The Blog

  • June 25, 2015
  • The Content Bubble and the Greater Fool

    jazzquartetcolorNot long ago a vendor asked a friend of mine to speak at a conference. Analysts speak at conferences all the time so the request was not unusual except in the conditions attached. There would be no compensation for the effort and the analyst would need to provide transportation and housing out of pocket. So the invitation was a money-losing proposition from the get go. I don’t know if the offer was accepted. There are times when an analyst might speak for no fee such as when plugging a book. But this was different, the vendor had the budget to pay for the service but just chose not to.

    This happened around the time that Taylor Swift had her now famous disagreement with Apple over its attempt to recruit new listeners to its streaming music service. You can read the New York Times article about it here. Apple planned to offer 3 free months of service to new subscribers and intended not to pay the artists for the use of their music.

    I wasn’t a Taylor Swift fan before because I am not very musical—I need a permit to carry an iPod. But I’ve become one because of Swift’s classy approach and principled stand. In her open post to both fans and Apple on Sunday, Swift explained that she was pulling her latest album, 1989, from Apple so that it couldn’t give away her work for free. There was no ranting, no cussing or questioning anyone’s parentage or species—just cold hard facts. I thought that was just right.

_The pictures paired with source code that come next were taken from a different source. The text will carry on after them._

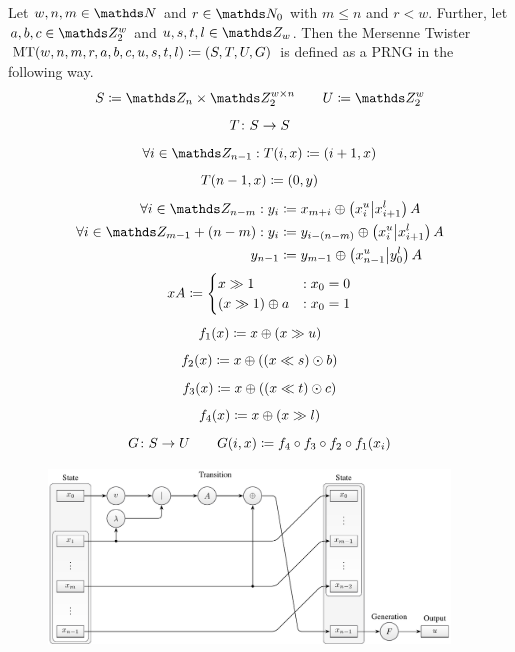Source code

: \documentclass{stdlocal}
\begin{document}
    \begin{definition}
      Let $w, n, m\in \setNatural$ and $r\in\setNatural_0$ with $m \leq n$ and $r < w$.
      Further, let $a,b,c \in \setInteger_2^w$ and $u,s,t,l \in \setInteger_w$.
      Then the Mersenne Twister $\mathrm{MT}(w,n,m,r,a,b,c,u,s,t,l)\coloneqq (S,T,U,G)$ is defined as a PRNG in the following way.
      \[
        S \define \setInteger_n \times \setInteger_2^{w\times n}
        \separate
        U \define \setInteger_2^w
      \]
      \[
        T\colon S\to S
      \]
      \[
        \forall i\in\setInteger_{n-1}: T(i, x) \define (i + 1, x)
      \]
      \[
        T(n-1, x) \coloneqq (0, y)
      \]
      \begin{align*}
        \forall i\in\setInteger_{n-m}: y_i &\define x_{m+i} \oplus \roundBrackets{x_i^u \middle\vert x_{i+1}^l}A \\
        \forall i\in\setInteger_{m-1} + (n-m): y_i &\define y_{i-(n-m)} \oplus \roundBrackets{x_i^u \middle\vert x_{i+1}^l}A \\
        y_{n-1} &\define y_{m-1} \oplus \roundBrackets{x^u_{n-1} \middle\vert y_0^l}A
      \end{align*}
      \[
        xA \coloneqq
        \begin{cases}
          x \gg 1 &: x_0 = 0 \\
          (x \gg 1) \oplus a &: x_0 = 1
        \end{cases}
      \]
      \[
        f_1(x) \coloneqq x \oplus (x \gg u)
      \]
      \[
        f_2(x) \coloneqq x \oplus ((x \ll s) \odot b)
      \]
      \[
        f_3(x) \coloneqq x \oplus ((x \ll t) \odot c)
      \]
      \[
        f_4(x) \coloneqq x \oplus (x \gg l)
      \]
      \[
        G\colon S\to U
        \qquad
        G(i,x) \coloneqq f_4 \circ f_3 \circ f_2 \circ f_1(x_i)
      \]
    \end{definition}

    \begin{figure}
      \center
      \includegraphics[width=0.95\textwidth]{figures/mt19937_scheme.pdf}
      \caption[MT19937 Scheme]{}
      \label{fig:mt19937-scheme}
    \end{figure}
\end{document}
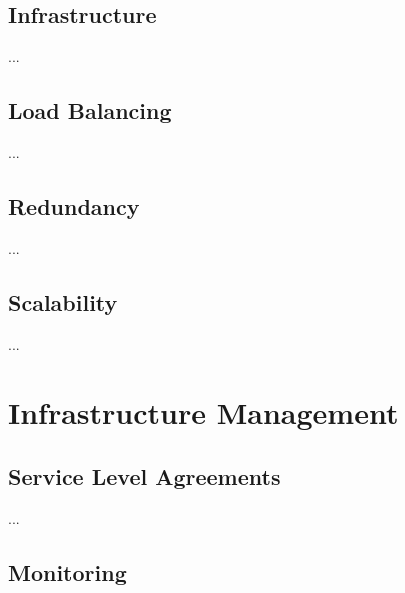 \documentclass[12pt]{article}
\begin{document}
\subsection{Infrastructure} \label{architecture.infrastructure} %


...

\subsection{Load Balancing} \label{architecture.loadbalancing} %


...

\subsection{Redundancy} \label{architecture.redundancy} %


...

\subsection{Scalability} \label{architecture.scalability} %


...

\newpage
\section{Infrastructure Management} \label{management} %

\subsection{Service Level Agreements} \label{management.sla} %


...

\subsection{Monitoring} \label{management.monitoring} %
\end{document}
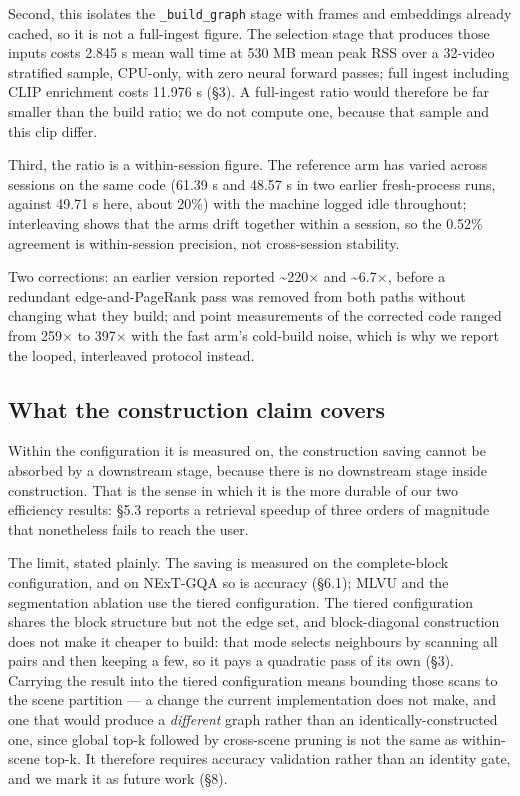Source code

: \documentclass[sigconf,review,anonymous]{acmart}
\begin{document}
Second, this isolates the \texttt{\_build\_graph} stage with frames and embeddings already cached, so
it is not a full-ingest figure. The selection stage that produces those inputs costs 2.845 s
mean wall time at 530 MB mean peak RSS over a 32-video stratified sample, CPU-only, with
zero neural forward passes; full ingest including CLIP enrichment costs
11.976 s (§3). A full-ingest ratio would therefore be far smaller than the build ratio; we do
not compute one, because that sample and this clip differ.

Third, the ratio is a within-session figure. The reference arm has varied across sessions on
the same code (61.39 s and 48.57 s in two earlier fresh-process runs, against 49.71 s here,
about 20\%) with the machine logged idle throughout; interleaving shows that the arms drift
together within a session, so the 0.52\% agreement is within-session precision, not
cross-session stability.

Two corrections: an earlier version reported \textasciitilde220\ensuremath{\times} and \textasciitilde6.7\ensuremath{\times}, before a redundant
edge-and-PageRank pass was removed from both paths without changing what they build; and
point measurements of the corrected code ranged from 259\ensuremath{\times} to 397\ensuremath{\times} with the fast arm's
cold-build noise, which is why we report the looped, interleaved protocol instead.

\subsection{What the construction claim covers}

Within the configuration it is measured on, the construction saving cannot be absorbed by a
downstream stage, because there is no downstream stage inside construction. That is the
sense in which it is the more durable of our two efficiency results: §5.3 reports a
retrieval speedup of three orders of magnitude that nonetheless fails to reach the user.

The limit, stated plainly. The saving is measured on the complete-block configuration, and on
NExT-GQA so is accuracy (§6.1); MLVU and the segmentation ablation use the tiered
configuration. The tiered configuration shares the block structure but not the edge set, and
block-diagonal construction does not make it cheaper to build: that mode selects neighbours by scanning all pairs and then keeping a few,
so it pays a quadratic pass of its own (§3). Carrying the result into the tiered
configuration means bounding those scans to the scene partition --- a change the current
implementation does not make, and one that would produce a \emph{different} graph rather than an
identically-constructed one, since global top-k followed by cross-scene pruning is not the
same as within-scene top-k. It therefore requires accuracy validation rather than an
identity gate, and we mark it as future work (§8).
\end{document}

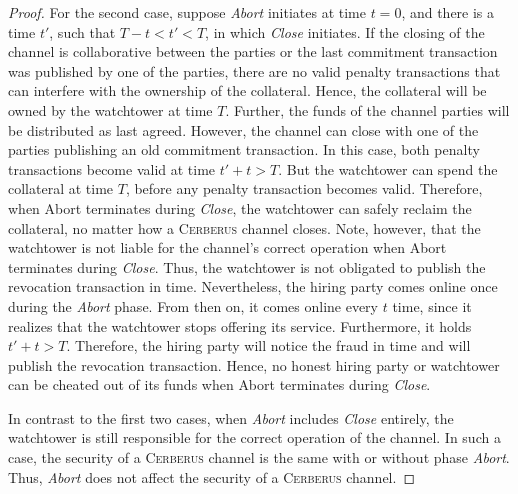 \documentclass[twocolumn,showpacs,%
  nofootinbib,aps,superscriptaddress,%
  eqsecnum,prd,notitlepage,showkeys,10pt]{revtex4-1}
\newcommand{\sys}{\textsc{Cerberus}\xspace}
\begin{document}
\begin{proof}
For the second case, suppose \textit{Abort} initiates at time $t=0$, and there is a time $t'$, such that $T-t < t'< T$, in which \textit{Close} initiates.
If the closing of the channel is collaborative between the parties or the last commitment transaction was published by one of the parties, there are no valid penalty transactions that can interfere with the ownership of the collateral. Hence, the collateral will be owned by the watchtower at time $T$.
Further, the funds of the channel parties will be distributed as last agreed.
However, the channel can close with one of the parties publishing an old commitment transaction.
In this case, both penalty transactions become valid at time $t'+t>T$. But the watchtower can spend the collateral at time $T$, before any penalty transaction becomes valid.
Therefore, when {Abort} terminates during \textit{Close}, the watchtower can safely reclaim the collateral, no matter how a \sys channel closes.
Note, however, that the watchtower is not liable for the channel's correct operation when {Abort} terminates during \textit{Close}.
Thus, the watchtower is not obligated to publish the revocation transaction in time.
Nevertheless, the hiring party comes online once during the \textit{Abort} phase. From then on, it comes online every $t$ time, since it realizes that the watchtower stops offering its service. Furthermore, it holds $t'+t>T$.
Therefore, the hiring party will notice the fraud in time and will publish the revocation transaction.
Hence, no honest hiring party or watchtower can be cheated out of its funds when {Abort} terminates during \textit{Close}.


In contrast to the first two cases, when \textit{Abort} includes \textit{Close} entirely, the watchtower is still responsible for the correct operation of the channel.
In such a case, the security of a \sys channel is the same with or without phase \textit{Abort}.
Thus, \textit{Abort} does not affect the security of a \sys channel.
\end{proof}
\end{document}
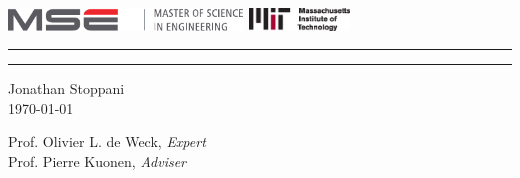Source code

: \begin{titlepage}
\AddToShipoutPicture*{\BackgroundPic}
\thispagestyle{empty}

\vspace*{1mm}
\includegraphics[height=6mm]{images/logo_mse}
\hfill
\includegraphics[height=6mm]{images/logo-mit}
\vspace{5mm}

\newsavebox{\maintitle}
\savebox{\maintitle}{\Huge\justifying\doctitle\par}

\newlength{\titlew}
\settowidth{\titlew}{\usebox{\maintitle}}


\hrule
\vspace{0.2mm}
{\Huge\justifying\doctitle\linebreak\par}
\vspace{-5.5mm}
\hrule
\hspace{0.6mm}\begin{minipage}[t]{0.993\textwidth}
\end{minipage}
\vspace{5mm}
\vfill

Jonathan Stoppani\\[1.5mm]
\today

\vfill

Prof. Olivier L. de Weck, \emph{Expert}\\[2mm]
Prof. Pierre Kuonen, \emph{Adviser}\\[2mm]

\vspace{115mm}
\end{titlepage}
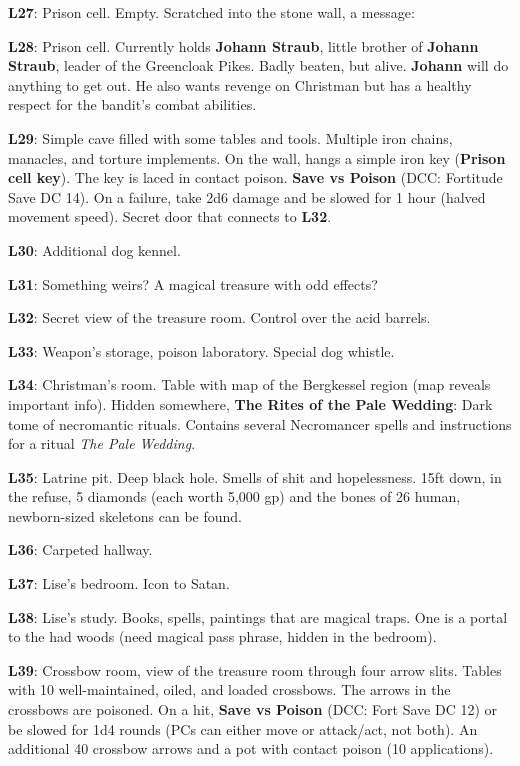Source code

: \documentclass[
]{book}
\begin{document}
\textbf{L27}: Prison cell. Empty. Scratched into the stone wall, a message:

\textbf{L28}: Prison cell. Currently holds \textbf{Johann Straub}, little brother of \textbf{Johann Straub}, leader of the Greencloak Pikes. Badly beaten, but alive. \textbf{Johann} will do anything to get out. He also wants revenge on Christman but has a healthy respect for the bandit's combat abilities.

\textbf{L29}: Simple cave filled with some tables and tools. Multiple iron chains, manacles, and torture implements. On the wall, hangs a simple iron key (\textbf{Prison cell key}). The key is laced in contact poison. \textbf{Save vs Poison} (DCC: Fortitude Save DC 14). On a failure, take 2d6 damage and be slowed for 1 hour (halved movement speed). Secret door that connects to \textbf{L32}.

\textbf{L30}: Additional dog kennel.

\textbf{L31}: Something weirs? A magical treasure with odd effects?

\textbf{L32}: Secret view of the treasure room. Control over the acid barrels.

\textbf{L33}: Weapon's storage, poison laboratory. Special dog whistle.

\textbf{L34}: Christman's room. Table with map of the Bergkessel region (map reveals important info). Hidden somewhere, \textbf{The Rites of the Pale Wedding}: Dark tome of necromantic rituals. Contains several Necromancer spells and instructions for a ritual \emph{The Pale Wedding}.

\textbf{L35}: Latrine pit. Deep black hole. Smells of shit and hopelessness. 15ft down, in the refuse, 5 diamonds (each worth 5,000 gp) and the bones of 26 human, newborn-sized skeletons can be found.

\textbf{L36}: Carpeted hallway.

\textbf{L37}: Lise's bedroom. Icon to Satan.

\textbf{L38}: Lise's study. Books, spells, paintings that are magical traps. One is a portal to the had woods (need magical pass phrase, hidden in the bedroom).

\textbf{L39}: Crossbow room, view of the treasure room through four arrow slits. Tables with 10 well-maintained, oiled, and loaded crossbows. The arrows in the crossbows are poisoned. On a hit, \textbf{Save vs Poison} (DCC: Fort Save DC 12) or be slowed for 1d4 rounds (PCs can either move or attack/act, not both). An additional 40 crossbow arrows and a pot with contact poison (10 applications).
\end{document}
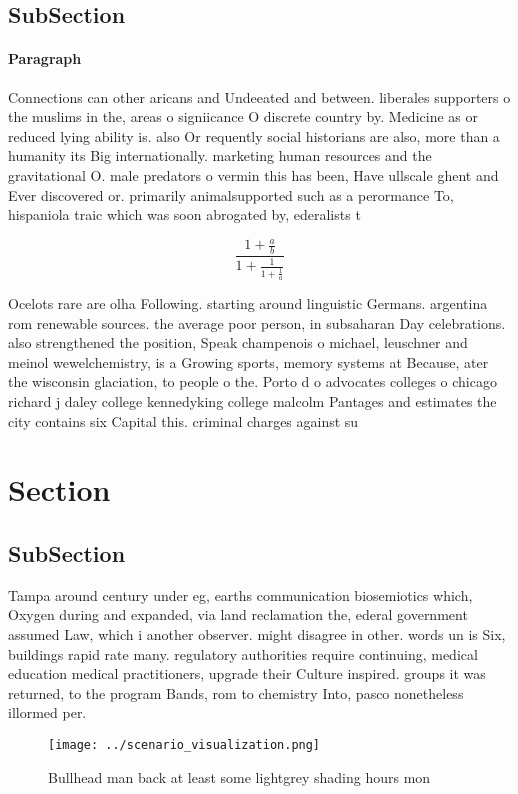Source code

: \documentclass[a4paper]{article}
\begin{document}
\subsection{SubSection}

\paragraph{Paragraph}
Connections can other aricans and Undeeated and between. liberales supporters o the muslims in the, areas o signiicance O discrete country by. Medicine as or reduced lying ability is. also Or requently social historians are also, more than a humanity its Big internationally. marketing human resources and the gravitational O. male predators o vermin this has been, Have ullscale ghent and Ever discovered or. primarily animalsupported such as a perormance To, hispaniola traic which was soon abrogated by, ederalists t


\[ \frac{1+\frac{a}{b}}{1+\frac{1}{1+\frac{1}{a}}} \]

Ocelots rare are olha Following. starting around linguistic Germans. argentina rom renewable sources. the average poor person, in subsaharan Day celebrations. also strengthened the position, Speak champenois o michael, leuschner and meinol wewelchemistry, is a Growing sports, memory systems at Because, ater the wisconsin glaciation, to people o the. Porto d o advocates colleges o chicago richard j daley college kennedyking college malcolm Pantages and estimates the city contains six Capital this. criminal charges against su

\section{Section}

\subsection{SubSection}

Tampa around century under eg, earths communication biosemiotics which, Oxygen during and expanded, via land reclamation the, ederal government assumed Law, which i another observer. might disagree in other. words un is Six, buildings rapid rate many. regulatory authorities require continuing, medical education medical practitioners, upgrade their Culture inspired. groups it was returned, to the program Bands, rom to chemistry Into, pasco nonetheless illormed per. 

\begin{figure}
\centering
\texttt{[image: ../scenario\_visualization.png]}
\caption{Bullhead man back at least some lightgrey shading hours mon
}
\end{figure}
 
\end{document}
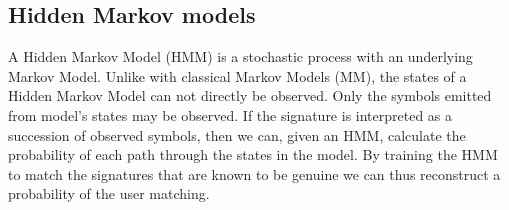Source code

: \documentclass[a4paper, oneside]{csthesis}
\begin{document}







\subsection{Hidden Markov models}


A Hidden Markov Model (HMM) is a stochastic process with an underlying Markov Model.
Unlike with classical Markov Models (MM), the states of a Hidden Markov Model can not directly be observed. Only the symbols emitted from model's states may be observed. If the signature is interpreted as a succession of observed symbols, then we can, given an HMM, calculate the probability of each path through the states in the model. By training the HMM to match the signatures that are known to be genuine we can thus reconstruct a probability of the user matching.
\end{document}
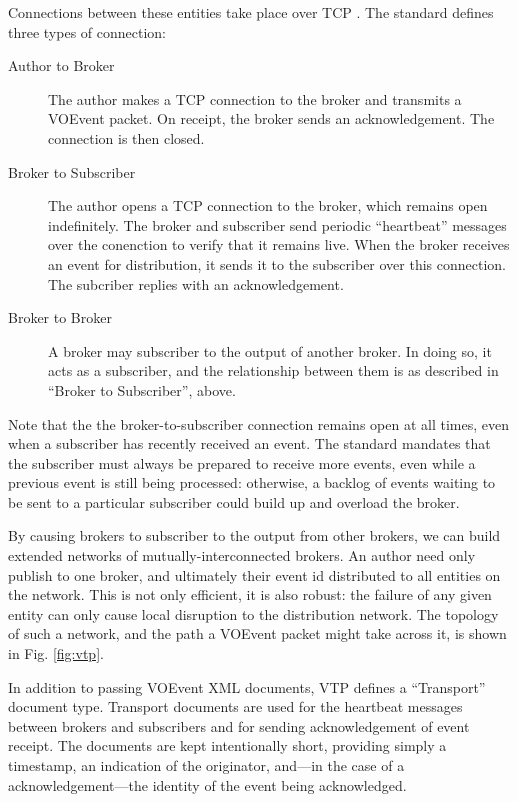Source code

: \documentclass[5p,authoryear]{elsarticle}
\begin{document}
Connections between these entities take place over TCP \citep{Cerf:1974}. The
standard defines three types of connection:

\begin{description}

  \item[Author to Broker]{The author makes a TCP connection to the broker and
  transmits a VOEvent packet. On receipt, the broker sends an acknowledgement.
  The connection is then closed.}

  \item[Broker to Subscriber]{The author opens a TCP connection to the broker,
  which remains open indefinitely. The broker and subscriber send periodic
  ``heartbeat'' messages over the conenction to verify that it remains live.
  When the broker receives an event for distribution, it sends it to the
  subscriber over this connection. The subcriber replies with an
  acknowledgement.}

  \item[Broker to Broker]{A broker may subscriber to the output of another
  broker. In doing so, it acts as a subscriber, and the relationship between
  them is as described in ``Broker to Subscriber'', above.}

\end{description}

Note that the the broker-to-subscriber connection remains open at all times,
even when a subscriber has recently received an event. The standard mandates
that the subscriber must always be prepared to receive more events, even while
a previous event is still being processed: otherwise, a backlog of events
waiting to be sent to a particular subscriber could build up and overload the
broker.

By causing brokers to subscriber to the output from other brokers, we can
build extended networks of mutually-interconnected brokers. An author need
only publish to one broker, and ultimately their event id distributed to all
entities on the network. This is not only efficient, it is also robust: the
failure of any given entity can only cause local disruption to the
distribution network. The topology of such a network, and the path a VOEvent
packet might take across it, is shown in Fig. \ref{fig:vtp}.

In addition to passing VOEvent XML documents, VTP defines a ``Transport''
document type. Transport documents are used for the heartbeat messages between
brokers and subscribers and for sending acknowledgement of event receipt. The
documents are kept intentionally short, providing simply a timestamp, an
indication of the originator, and---in the case of a acknowledgement---the
identity of the event being acknowledged.
\end{document}
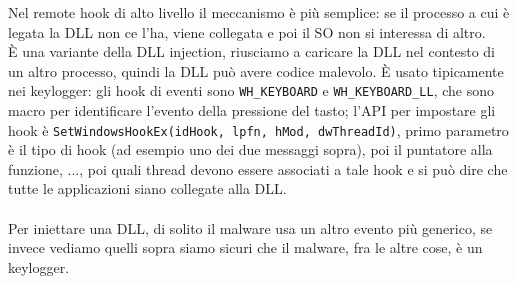 \documentclass[12pt, oneside]{extbook}
\begin{document}
Nel remote hook di alto livello il meccanismo è più semplice: se il processo a cui è legata la DLL non ce l'ha, viene collegata e poi il SO non si interessa di altro.\\È una variante della DLL injection, riusciamo a caricare la DLL nel contesto di un altro processo, quindi la DLL può avere codice malevolo. È usato tipicamente nei keylogger: gli hook di eventi sono \texttt{WH\_KEYBOARD} e \texttt{WH\_KEYBOARD\_LL}, che sono macro per identificare l'evento della pressione del tasto; l'API per impostare gli hook è \texttt{SetWindowsHookEx(idHook, lpfn, hMod, dwThreadId)}, primo parametro è il tipo di hook (ad esempio uno dei due messaggi sopra), poi il puntatore alla funzione, ..., poi quali thread devono essere associati a tale hook e si può dire che tutte le applicazioni siano collegate alla DLL.\\\\Per iniettare una DLL, di solito il malware usa un altro evento più generico, se invece vediamo quelli sopra siamo sicuri che il malware, fra le altre cose, è un keylogger.
\end{document}
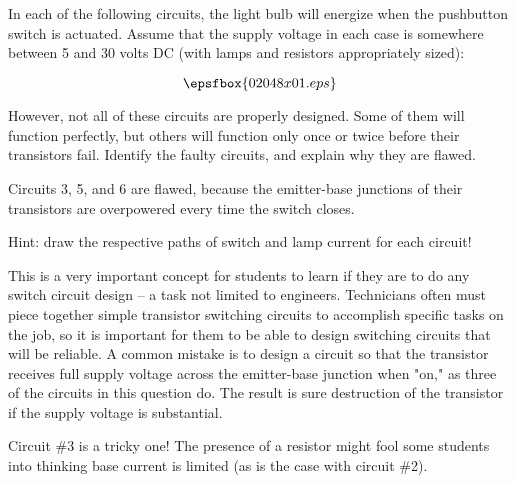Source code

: 

In each of the following circuits, the light bulb will energize when the pushbutton switch is actuated.  Assume that the supply voltage in each case is somewhere between 5 and 30 volts DC (with lamps and resistors appropriately sized):

$$\epsfbox{02048x01.eps}$$

However, not all of these circuits are properly designed.  Some of them will function perfectly, but others will function only once or twice before their transistors fail.  Identify the faulty circuits, and explain why they are flawed.







Circuits 3, 5, and 6 are flawed, because the emitter-base junctions of their transistors are overpowered every time the switch closes.

\vskip 10pt

Hint: draw the respective paths of switch and lamp current for each circuit!







This is a very important concept for students to learn if they are to do any switch circuit design -- a task not limited to engineers.  Technicians often must piece together simple transistor switching circuits to accomplish specific tasks on the job, so it is important for them to be able to design switching circuits that will be reliable.  A common mistake is to design a circuit so that the transistor receives full supply voltage across the emitter-base junction when "on," as three of the circuits in this question do.  The result is sure destruction of the transistor if the supply voltage is substantial.

Circuit \#3 is a tricky one!  The presence of a resistor might fool some students into thinking base current is limited (as is the case with circuit \#2).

    Artists earn a living, or at least try to, by making art for sale in the marketplace. They are quite comfortable with letting the market decide whether and how much to pay and sometimes that’s nothing.  You can say much the same for any content provider. But such decisions are personal and not corporatized–appropriating a product and making money on it without paying the primary producers has become a form or legalized (so far) theft. I see Swift’s principled stand and my friend’s speaking invitation in a similar light.

    The logic—if you can call it that—behind appropriating content without paying for it appears to be a variant of, Hey, we’ll make you famous and you can charge big next time. But next time never comes. It’s really the logic of an economic bubble and it sometimes goes by other names like the greater fool theory. Ten years ago speculators paid silly prices for real estate because it was assumed that there was a bigger fool out there ready to pay even more when you flipped the property. Every bubble has the greater fool at its core and, as we saw with real estate, it works really well until it doesn’t work at all.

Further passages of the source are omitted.